GPS Waypoint Deduplication

This article explains how I removed duplicates from my Osmand favourites.

My favourite map app is Osmand. It draws nice maps that I find much easier to read than the competition (Bing, Google, Apple maps). Best of all: the data comes from OpenStreetMap and is free & open.

Pretty much the only downside that I sometimes face is that there is no way to synchronise favourites between installations of Osmand (like on my phone & tablet). You can export them to a file, sync that, and import it in the other app, but that can create duplicates.

Below you find the Python script I wrote to get rid of those duplicates. It is quite dumb, and just keeps one of the duplicates – there is no merging of info in the waypoints. The logic is like this:

Flow diagram of the waypoint deduplication.

In otherwords, two waypoints are merged into one if they

  • are in the same spot, and
  • have the same name.

This merging of waypoints is quite dumb. Only one of the waypoints is kept, and the others are discarded. This is based on the number of XML elements in each; only the one with the most elements (like name, type, elevation, creation date) is kept.

The script is below. Adjust INPUT_FILE and OUTPUT_FILE to your needs.

#!/usr/bin/env python3

import math
from pathlib import Path
import xml.etree.ElementTree as ET

MY_DIR = Path(__file__).resolve().parent
INPUT_FILE = MY_DIR / "favourites-2022-12-02.gpx"
OUTPUT_FILE = MY_DIR / "favourites-sorted.gpx"

NS_GPX = "http://www.topografix.com/GPX/1/1"
TAG_GPX = "{%s}gpx" % NS_GPX
TAG_WPT = "{%s}wpt" % NS_GPX
GROUP_DIST_EPSILON_KM = 0.005

GpsCoord = tuple[float, float]
Amsterdam = (52.3792313, 4.9002002)


def main():
    # Register default namespace BEFORE parsing the file, otherwise we cannot
    # write the GPX namespace as default. Source:
    # https://stackoverflow.com/a/18340978/875379
    ET.register_namespace("", NS_GPX)
    ET.register_namespace("osmand", "https://osmand.net")
    ET.register_namespace("xsi", "http://www.w3.org/2001/XMLSchema-instance")

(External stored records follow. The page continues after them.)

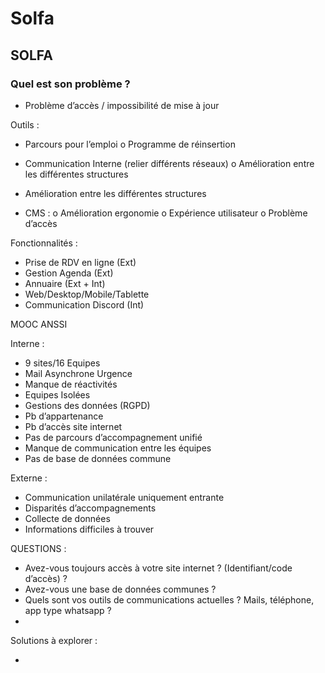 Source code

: # Solfa

## SOLFA


### Quel est son problème ?

-	Problème d’accès / impossibilité de mise à jour

Outils : 

-	Parcours pour l’emploi 
o	Programme de réinsertion

-	Communication Interne (relier différents réseaux) 
o	Amélioration entre les différentes structures

-	Amélioration entre les différentes structures

-	CMS : 
o	Amélioration ergonomie
o	Expérience utilisateur
o	Problème d’accès

Fonctionnalités :

-	Prise de RDV en ligne (Ext)
-	Gestion Agenda (Ext)
-	Annuaire (Ext + Int)
-	Web/Desktop/Mobile/Tablette
-	Communication Discord (Int)


MOOC ANSSI

Interne :
-	9 sites/16 Equipes
-	Mail Asynchrone Urgence
-	Manque de réactivités
-	Equipes Isolées
-	Gestions des données (RGPD)
-	Pb d’appartenance
-	Pb d’accès site internet
-	Pas de parcours d’accompagnement unifié
-	Manque de communication entre les équipes
-	Pas de base de données commune


Externe :
-	Communication unilatérale uniquement entrante
-	Disparités d’accompagnements
-	Collecte de données
-	Informations difficiles à trouver




QUESTIONS :

-	Avez-vous toujours accès à votre site internet ? (Identifiant/code d’accès) ?
-	Avez-vous une base de données communes ?
-	Quels sont vos outils de communications actuelles ? Mails, téléphone, app type whatsapp ?
-	


Solutions à explorer :

-	
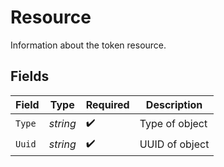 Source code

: # Resource

Information about the token resource.


## Fields

| Field              | Type               | Required           | Description        |
| ------------------ | ------------------ | ------------------ | ------------------ |
| `Type`             | *string*           | :heavy_check_mark: | Type of object     |
| `Uuid`             | *string*           | :heavy_check_mark: | UUID of object     | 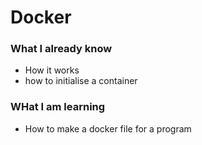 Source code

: # Docker

### What I already know 

* How it works
* how to initialise a container

### WHat I am learning 

* How to  make a docker file for a program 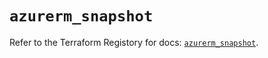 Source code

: # `azurerm_snapshot`

Refer to the Terraform Registory for docs: [`azurerm_snapshot`](https://registry.terraform.io/providers/hashicorp/azurerm/3.65.0/docs/resources/snapshot).
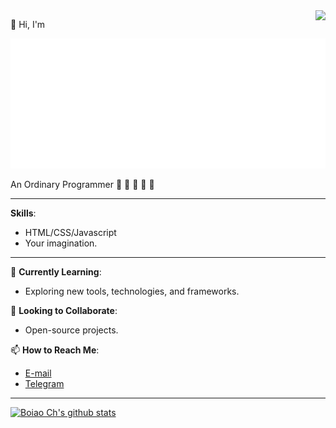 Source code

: <a href="http://ultravioletbat.deviantart.com/art/Yay-Evil-111710573">
  <img src="https://raw.githubusercontent.com/hlissner/doom-emacs/screenshots/cacochan.png" align="right" />
</a>

👋 Hi, I'm 

[![boiaoch](./boiaochv2.svg)](https://liaobinbin.com)


An Ordinary Programmer  🚀 🚀 🚀 🚀 🚀
 
---


**Skills**:
- HTML/CSS/Javascript
- Your imagination.

---

🌱 **Currently Learning**: 
- Exploring new tools, technologies, and frameworks. 

🔭 **Looking to Collaborate**:
- Open-source projects.
  
📫 **How to Reach Me**:
- [E-mail](mailto:doubiliao@gmail.com)
- [Telegram](https://t.me/liaobinbin)

---
[![Boiao Ch's github stats](https://github-profile-trophy.vercel.app/?username=liaobinbin&theme=light&column=5&no-bg=true&no-frame=true)](https://github.com/liaobinbin)
<!--
[![Boiao Ch's github stats](https://github-readme-stats.vercel.app/api?username=liaobinbin&include_all_commits=true&show_icons=true&hide_title=true&hide_border=true)](https://github.com/liaobinbin)
-->

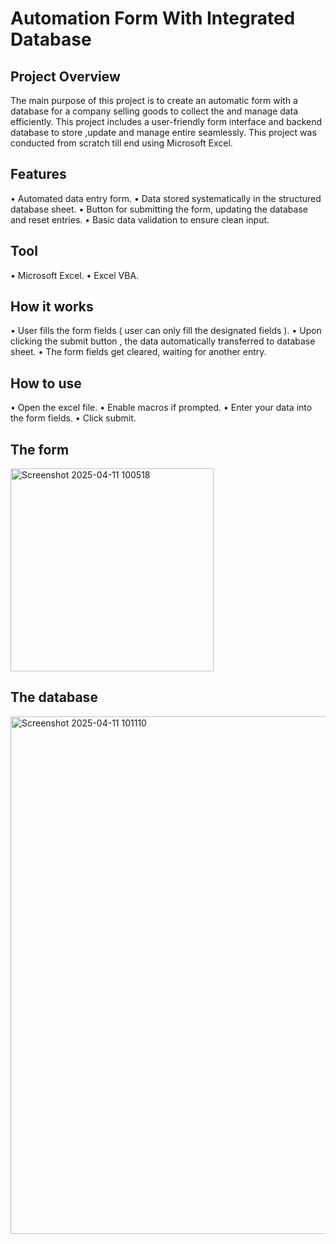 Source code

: # Automation Form With Integrated Database

## Project Overview
The main purpose of this project is to create  an automatic form with a database for a company selling goods to collect the and manage data efficiently. This project includes a user-friendly form interface and backend database to store ,update and manage entire seamlessly. This project was conducted from scratch till end using Microsoft Excel.

## Features 
•	Automated data entry form.
•	Data stored systematically in the structured database sheet.
•	Button for submitting the form, updating the database and reset entries.
•	Basic data validation to ensure clean input.

## Tool
•	Microsoft Excel.
•	Excel VBA.

## How it works
•	User fills the form fields ( user can only fill the designated fields ).
•	Upon clicking the submit button , the data automatically transferred to database sheet.
•	The form fields get cleared, waiting for another entry.

## How to use
•	Open the excel file.
•	Enable macros if prompted.
•	Enter your data into the form fields.
•	Click submit.

## The form
<img width="325" alt="Screenshot 2025-04-11 100518" src="https://github.com/user-attachments/assets/298c3992-1774-4b1c-b709-e4ff5f76ce58" />

## The database
<img width="828" alt="Screenshot 2025-04-11 101110" src="https://github.com/user-attachments/assets/fded94c0-b46e-41f2-85dc-0a96903bf8f1" />




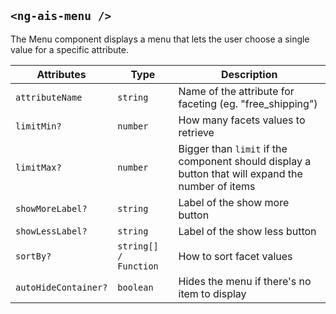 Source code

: ## `<ng-ais-menu />`

The Menu component displays a menu that lets the user choose a single value for a specific attribute.


| Attributes           | Type                  | Description
| -                    | -                     | -
| `attributeName`      | `string`              | Name of the attribute for faceting (eg. "free_shipping")
| `limitMin?`          | `number`              | How many facets values to retrieve
| `limitMax?`          | `number`              | Bigger than `limit` if the component should display a button that will expand the number of items
| `showMoreLabel?`     | `string`              | Label of the show more button
| `showLessLabel?`     | `string`              | Label of the show less button
| `sortBy?`            | `string[] / Function` | How to sort facet values
| `autoHideContainer?` | `boolean`             | Hides the menu if there's no item to display
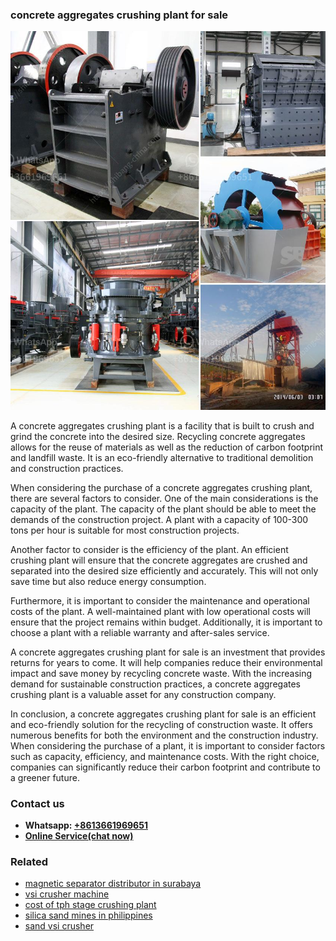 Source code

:<h3>concrete aggregates crushing plant for sale</h3><img src='1706755592.jpg' alt=''><p>A concrete aggregates crushing plant is a facility that is built to crush and grind the concrete into the desired size. Recycling concrete aggregates allows for the reuse of materials as well as the reduction of carbon footprint and landfill waste. It is an eco-friendly alternative to traditional demolition and construction practices.</p><p>When considering the purchase of a concrete aggregates crushing plant, there are several factors to consider. One of the main considerations is the capacity of the plant. The capacity of the plant should be able to meet the demands of the construction project. A plant with a capacity of 100-300 tons per hour is suitable for most construction projects.</p><p>Another factor to consider is the efficiency of the plant. An efficient crushing plant will ensure that the concrete aggregates are crushed and separated into the desired size efficiently and accurately. This will not only save time but also reduce energy consumption.</p><p>Furthermore, it is important to consider the maintenance and operational costs of the plant. A well-maintained plant with low operational costs will ensure that the project remains within budget. Additionally, it is important to choose a plant with a reliable warranty and after-sales service.</p><p>A concrete aggregates crushing plant for sale is an investment that provides returns for years to come. It will help companies reduce their environmental impact and save money by recycling concrete waste. With the increasing demand for sustainable construction practices, a concrete aggregates crushing plant is a valuable asset for any construction company.</p><p>In conclusion, a concrete aggregates crushing plant for sale is an efficient and eco-friendly solution for the recycling of construction waste. It offers numerous benefits for both the environment and the construction industry. When considering the purchase of a plant, it is important to consider factors such as capacity, efficiency, and maintenance costs. With the right choice, companies can significantly reduce their carbon footprint and contribute to a greener future.</p><h3>Contact us</h3><ul><li><strong>Whatsapp:&nbsp;<a href="https://wa.me/8613661969651">+8613661969651</a></strong></li><li><a href="https://swt.shibang-china.com/?git&amp;zhl&amp;concrete aggregates crushing plant for sale"><strong>Online Service(chat now)</strong></a></li></ul><h3>Related</h3><ul><li><a href='magnetic separator distributor in surabaya.md'>magnetic separator distributor in surabaya</a></li><li><a href='vsi crusher machine.md'>vsi crusher machine</a></li><li><a href='cost of tph stage crushing plant.md'>cost of tph stage crushing plant</a></li><li><a href='silica sand mines in philippines.md'>silica sand mines in philippines</a></li><li><a href='sand vsi crusher.md'>sand vsi crusher</a></li></ul> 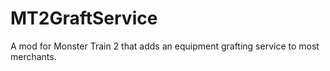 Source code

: # MT2GraftService
A mod for Monster Train 2 that adds an equipment grafting service to most merchants.
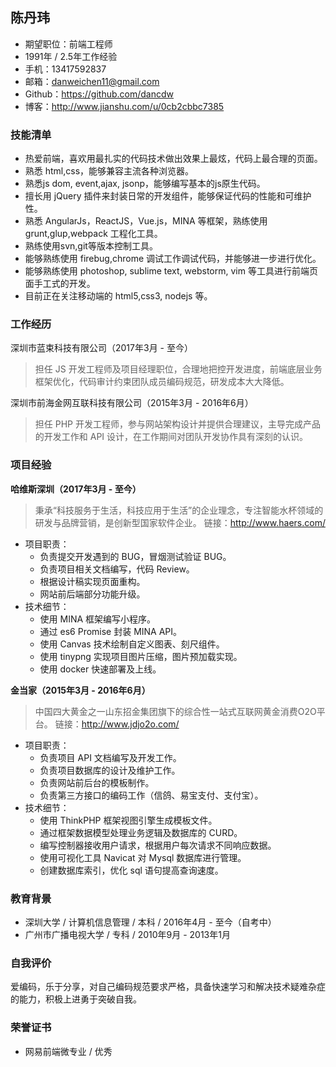 陈丹玮
--------------------------

* 期望职位：前端工程师
* 1991年 / 2.5年工作经验
* 手机：13417592837
* 邮箱：danweichen11@gmail.com
* Github：https://github.com/dancdw
* 博客：http://www.jianshu.com/u/0cb2cbbc7385

### 技能清单

* 热爱前端，喜欢用最扎实的代码技术做出效果上最炫，代码上最合理的页面。
* 熟悉 html,css，能够兼容主流各种浏览器。
* 熟悉js dom, event,ajax, jsonp，能够编写基本的js原生代码。
* 擅长用 jQuery 插件来封装日常的开发组件，能够保证代码的性能和可维护性。
* 熟悉 AngularJs，ReactJS，Vue.js，MINA 等框架，熟练使用 grunt,glup,webpack 工程化工具。
* 熟练使用svn,git等版本控制工具。
* 能够熟练使用 firebug,chrome 调试工作调试代码，并能够进一步进行优化。
* 能够熟练使用 photoshop, sublime text, webstorm, vim 等工具进行前端页面手工式的开发。
* 目前正在关注移动端的 html5,css3, nodejs 等。

### 工作经历

深圳市蓝束科技有限公司（2017年3月 - 至今）

> 担任 JS 开发工程师及项目经理职位，合理地把控开发进度，前端底层业务框架优化，代码审计约束团队成员编码规范，研发成本大大降低。

深圳市前海金网互联科技有限公司（2015年3月 - 2016年6月）

> 担任 PHP 开发工程师，参与网站架构设计并提供合理建议，主导完成产品的开发工作和 API 设计，在工作期间对团队开发协作具有深刻的认识。

### 项目经验

**哈维斯深圳（2017年3月 - 至今）**
> 秉承“科技服务于生活，科技应用于生活”的企业理念，专注智能水杯领域的研发与品牌营销，是创新型国家软件企业。
> 链接：http://www.haers.com/

* 项目职责：
	- 负责提交开发遇到的 BUG，冒烟测试验证 BUG。
	- 负责项目相关文档编写，代码 Review。
	- 根据设计稿实现页面重构。
	- 网站前后端部分功能升级。
* 技术细节：
	- 使用 MINA 框架编写小程序。
	- 通过 es6 Promise 封装 MINA API。
	- 使用 Canvas 技术绘制自定义图表、刻尺组件。
	- 使用 tinypng 实现项目图片压缩，图片预加载实现。
	- 使用 docker 快速部署及上线。

**金当家（2015年3月 - 2016年6月）**
> 中国四大黄金之一山东招金集团旗下的综合性一站式互联网黄金消费O2O平台。
> 链接：http://www.jdjo2o.com/

* 项目职责：
	- 负责项目 API 文档编写及开发工作。
	- 负责项目数据库的设计及维护工作。
	- 负责网站前后台的模板制作。
	- 负责第三方接口的编码工作（信鸽、易宝支付、支付宝）。
* 技术细节：
	- 使用 ThinkPHP 框架视图引擎生成模板文件。
	- 通过框架数据模型处理业务逻辑及数据库的 CURD。
	- 编写控制器接收用户请求，根据用户每次请求不同响应数据。
	- 使用可视化工具 Navicat 对 Mysql 数据库进行管理。
	- 创建数据库索引，优化 sql 语句提高查询速度。

### 教育背景

* 深圳大学 / 计算机信息管理 / 本科 / 2016年4月 - 至今（自考中）
* 广州市广播电视大学 / 专科 / 2010年9月 - 2013年1月

### 自我评价
爱编码，乐于分享，对自己编码规范要求严格，具备快速学习和解决技术疑难杂症的能力，积极上进勇于突破自我。

### 荣誉证书

* 网易前端微专业 / 优秀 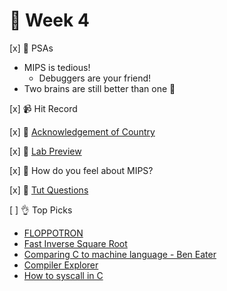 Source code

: 👋 Week 4
=======================================

[x] 🎤 PSAs

- MIPS is tedious!
	- Debuggers are your friend!
- Two brains are still better than one 🧠

[x] 📹 Hit Record

[x] 🙂 [Acknowledgement of Country](./ack.md)

[x] 🥼  [Lab Preview](https://cgi.cse.unsw.edu.au/~cs1521/21T3/lab/04/questions)

[x] 🗽 How do you feel about MIPS?

[x] 🏫 [Tut Questions](q1/README.md)

[ ] 👌 Top Picks

- [FLOPPOTRON](https://www.youtube.com/channel/UCximsD7EJ38jzCNgfP_YTmA)
- [Fast Inverse Square Root](https://www.youtube.com/watch?v=p8u_k2LIZyo&t=4s)
- [Comparing C to machine language - Ben Eater](https://www.youtube.com/watch?v=yOyaJXpAYZQ)
- [Compiler Explorer](https://godbolt.org/)
- [How to syscall in C](https://jameshfisher.com/2018/02/19/how-to-syscall-in-c/)
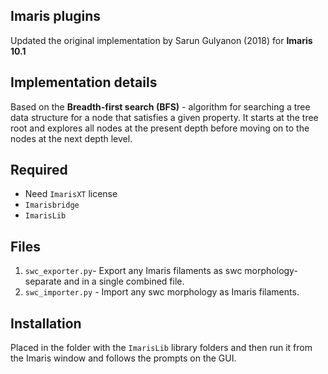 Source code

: ## Imaris plugins

Updated the original implementation by Sarun Gulyanon (2018) for **Imaris 10.1**

## Implementation details

Based on the **Breadth-first search (BFS)** - algorithm for searching a tree data structure for a node that satisfies a given property. It starts at the tree root and explores all nodes at the present depth before moving on to the nodes at the next depth level.
## Required
 - Need `ImarisXT` license 
 - `Imarisbridge`
 -  `ImarisLib`
## Files

1. `swc_exporter.py`- Export any Imaris filaments as swc morphology- separate and in a single combined file.
2. `swc_importer.py` - Import any swc morphology as Imaris filaments.

## Installation

Placed in the folder with the `ImarisLib` library folders and then run it from the Imaris window and follows the prompts on the GUI.
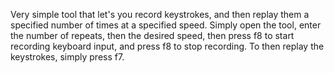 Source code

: Very simple tool that let's you record keystrokes, and then replay them a specified number of times at a specified speed.
Simply open the tool, enter the number of repeats, then the desired speed, then press f8 to start recording keyboard input, and press f8 to stop recording.
To then replay the keystrokes, simply press f7.

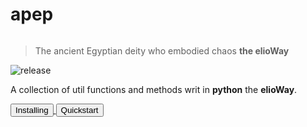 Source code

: # apep

<figure>
  <img src="tile.png" alt="">
</figure>

> The ancient Egyptian deity who embodied chaos **the elioWay**

![release](https://elioway.gitlab.io/static/alpha.png "alpha")

A collection of util functions and methods writ in **python** the **elioWay**.

<div><a href="installing.html">
  <button>Installing</button>
</a>
  <a href="quickstart.html">
  <button>Quickstart</button>
</a></div>
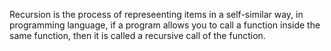 Recursion is the process of represeenting items in a self-similar way,
in programming language, if a program allows you to call a function 
inside the same function, then it is called a recursive call of the function.
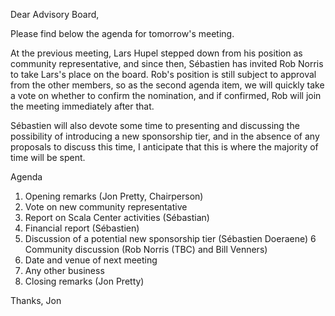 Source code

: Dear Advisory Board,

Please find below the agenda for tomorrow's meeting.

At the previous meeting, Lars Hupel stepped down from his position as community representative, and since then, Sébastien has invited Rob Norris to take Lars's place on the board. Rob's position is still subject to approval from the other members, so as the second agenda item, we will quickly take a vote on whether to confirm the nomination, and if confirmed, Rob will join the meeting immediately after that.

Sébastien will also devote some time to presenting and discussing the possibility of introducing a new sponsorship tier, and in the absence of any proposals to discuss this time, I anticipate that this is where the majority of time will be spent.

Agenda
1. Opening remarks (Jon Pretty, Chairperson)
2. Vote on new community representative
3. Report on Scala Center activities (Sébastian)
4. Financial report (Sébastien)
5. Discussion of a potential new sponsorship tier (Sébastien Doeraene)
6 Community discussion (Rob Norris (TBC) and Bill Venners)
7. Date and venue of next meeting
8. Any other business
9. Closing remarks (Jon Pretty)

Thanks,
Jon

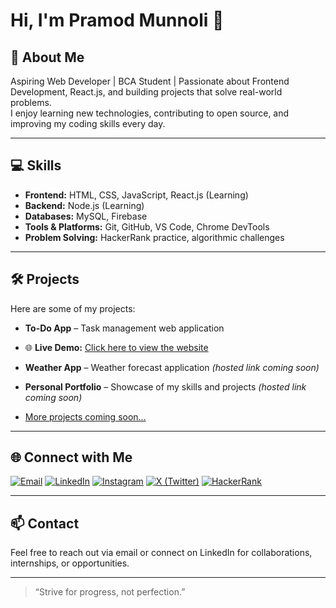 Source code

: # Hi, I'm Pramod Munnoli 👋

## 🌱 About Me
Aspiring Web Developer | BCA Student | Passionate about Frontend Development, React.js, and building projects that solve real-world problems.  
I enjoy learning new technologies, contributing to open source, and improving my coding skills every day.

---

## 💻 Skills
- **Frontend:** HTML, CSS, JavaScript, React.js (Learning) 
- **Backend:** Node.js (Learning)  
- **Databases:** MySQL, Firebase  
- **Tools & Platforms:** Git, GitHub, VS Code, Chrome DevTools  
- **Problem Solving:** HackerRank practice, algorithmic challenges

---

## 🛠 Projects
Here are some of my projects:  
- **To-Do App** – Task management web application
- 🌐 **Live Demo:** [Click here to view the website](https://pramod-munnoli.github.io/Weather-App/)

- **Weather App** – Weather forecast application *(hosted link coming soon)*  
- **Personal Portfolio** – Showcase of my skills and projects *(hosted link coming soon)*
 - [More projects coming soon…](#)

---

## 🌐 Connect with Me
[![Email](https://img.shields.io/badge/Email-D14836?style=for-the-badge&logo=gmail&logoColor=white)](mailto:pramodmunnoli99@gmail.com)
[![LinkedIn](https://img.shields.io/badge/LinkedIn-0077B5?style=for-the-badge&logo=linkedin&logoColor=white)](https://linkedin.com/in/pramod-munnoli)
[![Instagram](https://img.shields.io/badge/Instagram-E4405F?style=for-the-badge&logo=instagram&logoColor=white)](https://www.instagram.com/pramod_munnoli_09/)
[![X (Twitter)](https://img.shields.io/badge/Twitter-1DA1F2?style=for-the-badge&logo=x&logoColor=white)](https://x.com/Munnolipra85078)
[![HackerRank](https://img.shields.io/badge/HackerRank-2EC866?style=for-the-badge&logo=hackerrank&logoColor=white)](https://www.hackerrank.com/profile/pramodmunnoli981)

---

## 📫 Contact
Feel free to reach out via email or connect on LinkedIn for collaborations, internships, or opportunities.  

---

> “Strive for progress, not perfection.”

    tree = ET.parse(INPUT_FILE)
    root = tree.getroot()

    print(f"Root tag: {root.tag}")
    if root.tag != TAG_GPX:
        raise SystemExit("This is not a GPX file")

    waypoints = [child for child in root if child.tag == TAG_WPT]
    print(f"{len(waypoints)} waypoints before sorting & filtering")

    sorted_wpts = sorted(waypoints, key=gps_sorting_key)
    grouped_wpts = group_wpts(sorted_wpts)
    output_wpts = merge_wpts(grouped_wpts)
    print(f"{len(output_wpts)} waypoints after sorting & filtering")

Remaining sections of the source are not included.